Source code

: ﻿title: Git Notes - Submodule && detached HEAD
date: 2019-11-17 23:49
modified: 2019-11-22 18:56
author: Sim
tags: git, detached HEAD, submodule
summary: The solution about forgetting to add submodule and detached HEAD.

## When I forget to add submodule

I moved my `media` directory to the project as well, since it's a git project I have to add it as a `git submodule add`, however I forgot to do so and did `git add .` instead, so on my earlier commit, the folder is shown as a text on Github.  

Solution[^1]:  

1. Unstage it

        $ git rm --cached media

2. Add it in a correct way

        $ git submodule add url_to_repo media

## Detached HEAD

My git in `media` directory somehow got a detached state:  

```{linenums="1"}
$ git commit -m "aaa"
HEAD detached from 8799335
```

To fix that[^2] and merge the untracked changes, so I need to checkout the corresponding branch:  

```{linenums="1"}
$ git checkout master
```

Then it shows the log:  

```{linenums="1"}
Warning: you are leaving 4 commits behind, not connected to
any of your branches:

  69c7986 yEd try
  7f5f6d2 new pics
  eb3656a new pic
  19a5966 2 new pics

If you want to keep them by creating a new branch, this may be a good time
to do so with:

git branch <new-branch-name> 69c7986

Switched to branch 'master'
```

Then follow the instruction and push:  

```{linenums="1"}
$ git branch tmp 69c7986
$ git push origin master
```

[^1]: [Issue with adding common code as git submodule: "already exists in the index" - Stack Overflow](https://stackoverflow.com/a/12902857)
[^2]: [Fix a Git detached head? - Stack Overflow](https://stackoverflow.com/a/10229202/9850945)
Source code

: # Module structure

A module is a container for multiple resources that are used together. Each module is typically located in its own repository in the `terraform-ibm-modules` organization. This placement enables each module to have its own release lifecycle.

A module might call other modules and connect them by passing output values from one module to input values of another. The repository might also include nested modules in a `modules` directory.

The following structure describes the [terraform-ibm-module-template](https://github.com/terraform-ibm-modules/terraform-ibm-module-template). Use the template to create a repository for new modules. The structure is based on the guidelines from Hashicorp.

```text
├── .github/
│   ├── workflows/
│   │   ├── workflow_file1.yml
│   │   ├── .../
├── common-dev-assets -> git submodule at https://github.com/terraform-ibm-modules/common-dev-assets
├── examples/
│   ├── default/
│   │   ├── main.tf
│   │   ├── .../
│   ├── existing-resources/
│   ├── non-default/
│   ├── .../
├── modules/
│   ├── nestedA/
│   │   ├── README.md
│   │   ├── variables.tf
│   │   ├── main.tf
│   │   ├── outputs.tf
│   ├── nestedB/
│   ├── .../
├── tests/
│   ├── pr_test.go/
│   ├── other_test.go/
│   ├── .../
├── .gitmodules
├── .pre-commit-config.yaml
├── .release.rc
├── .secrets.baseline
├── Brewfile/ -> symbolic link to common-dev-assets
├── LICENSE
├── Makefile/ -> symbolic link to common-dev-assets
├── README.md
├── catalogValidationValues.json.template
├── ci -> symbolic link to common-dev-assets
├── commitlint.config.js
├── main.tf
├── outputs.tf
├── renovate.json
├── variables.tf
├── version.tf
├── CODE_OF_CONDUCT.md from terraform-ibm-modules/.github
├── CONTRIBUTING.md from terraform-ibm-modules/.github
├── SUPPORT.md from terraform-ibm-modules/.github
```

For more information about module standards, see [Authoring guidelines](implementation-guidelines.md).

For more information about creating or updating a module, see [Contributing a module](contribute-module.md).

■ What is expected:
Reproduce verbatim the lines above, from the line with "Then follow the" through the line with "A module might".

■ Written response:
Then follow the instruction and push:  

```{linenums="1"}
$ git branch tmp 69c7986
$ git push origin master
```

[^1]: [Issue with adding common code as git submodule: "already exists in the index" - Stack Overflow](https://stackoverflow.com/a/12902857)
[^2]: [Fix a Git detached head? - Stack Overflow](https://stackoverflow.com/a/10229202/9850945)
Source code

: # Module structure

A module is a container for multiple resources that are used together. Each module is typically located in its own repository in the `terraform-ibm-modules` organization. This placement enables each module to have its own release lifecycle.

A module might call other modules and connect them by passing output values from one module to input values of another. The repository might also include nested modules in a `modules` directory.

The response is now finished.